What is needed:
Take the data below and extract the lines from the one with "I had some linter" to the one with "- [ ] A more formal look", inclusive, exactly as written.

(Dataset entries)
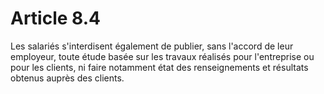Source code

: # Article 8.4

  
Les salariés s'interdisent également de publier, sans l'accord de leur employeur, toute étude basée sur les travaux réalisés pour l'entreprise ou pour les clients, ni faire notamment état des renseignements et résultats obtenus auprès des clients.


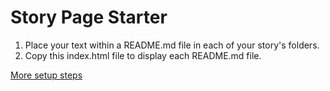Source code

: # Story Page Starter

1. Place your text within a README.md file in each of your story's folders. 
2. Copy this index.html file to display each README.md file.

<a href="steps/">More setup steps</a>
==
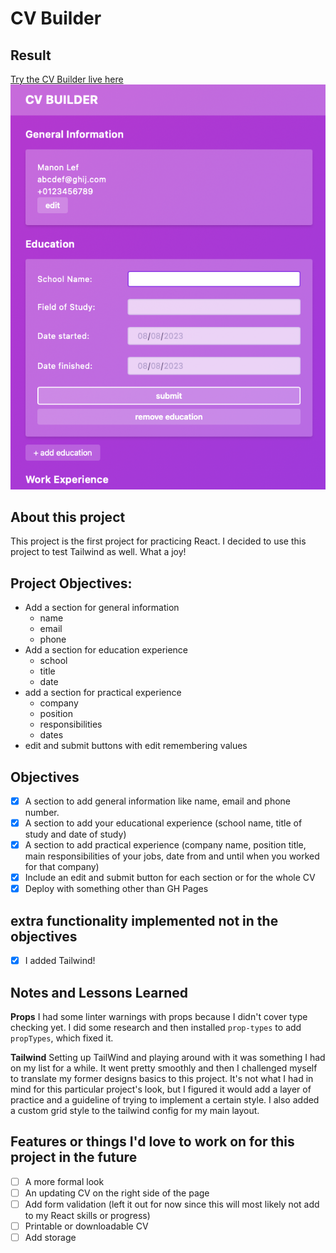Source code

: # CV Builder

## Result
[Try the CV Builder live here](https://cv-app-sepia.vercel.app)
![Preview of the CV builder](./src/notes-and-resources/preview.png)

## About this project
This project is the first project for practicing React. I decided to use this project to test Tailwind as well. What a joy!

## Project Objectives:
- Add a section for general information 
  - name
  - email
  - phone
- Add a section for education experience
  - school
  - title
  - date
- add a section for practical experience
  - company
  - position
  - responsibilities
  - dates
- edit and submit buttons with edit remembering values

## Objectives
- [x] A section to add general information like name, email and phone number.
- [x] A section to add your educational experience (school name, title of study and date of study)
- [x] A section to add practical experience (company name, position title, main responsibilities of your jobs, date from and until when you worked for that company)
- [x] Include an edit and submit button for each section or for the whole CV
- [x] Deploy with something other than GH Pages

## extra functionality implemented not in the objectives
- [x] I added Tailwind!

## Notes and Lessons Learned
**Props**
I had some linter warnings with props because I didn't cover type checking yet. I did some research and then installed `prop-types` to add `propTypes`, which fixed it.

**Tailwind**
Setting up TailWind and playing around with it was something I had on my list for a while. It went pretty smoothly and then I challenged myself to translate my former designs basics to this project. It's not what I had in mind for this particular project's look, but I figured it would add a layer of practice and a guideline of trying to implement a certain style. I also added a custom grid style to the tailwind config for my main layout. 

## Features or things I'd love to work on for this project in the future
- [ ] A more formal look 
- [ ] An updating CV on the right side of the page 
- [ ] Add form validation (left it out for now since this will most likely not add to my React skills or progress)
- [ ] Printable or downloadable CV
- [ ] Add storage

Exercise answer:
I had some linter warnings with props because I didn't cover type checking yet. I did some research and then installed `prop-types` to add `propTypes`, which fixed it.

**Tailwind**
Setting up TailWind and playing around with it was something I had on my list for a while. It went pretty smoothly and then I challenged myself to translate my former designs basics to this project. It's not what I had in mind for this particular project's look, but I figured it would add a layer of practice and a guideline of trying to implement a certain style. I also added a custom grid style to the tailwind config for my main layout. 

## Features or things I'd love to work on for this project in the future
- [ ] A more formal look 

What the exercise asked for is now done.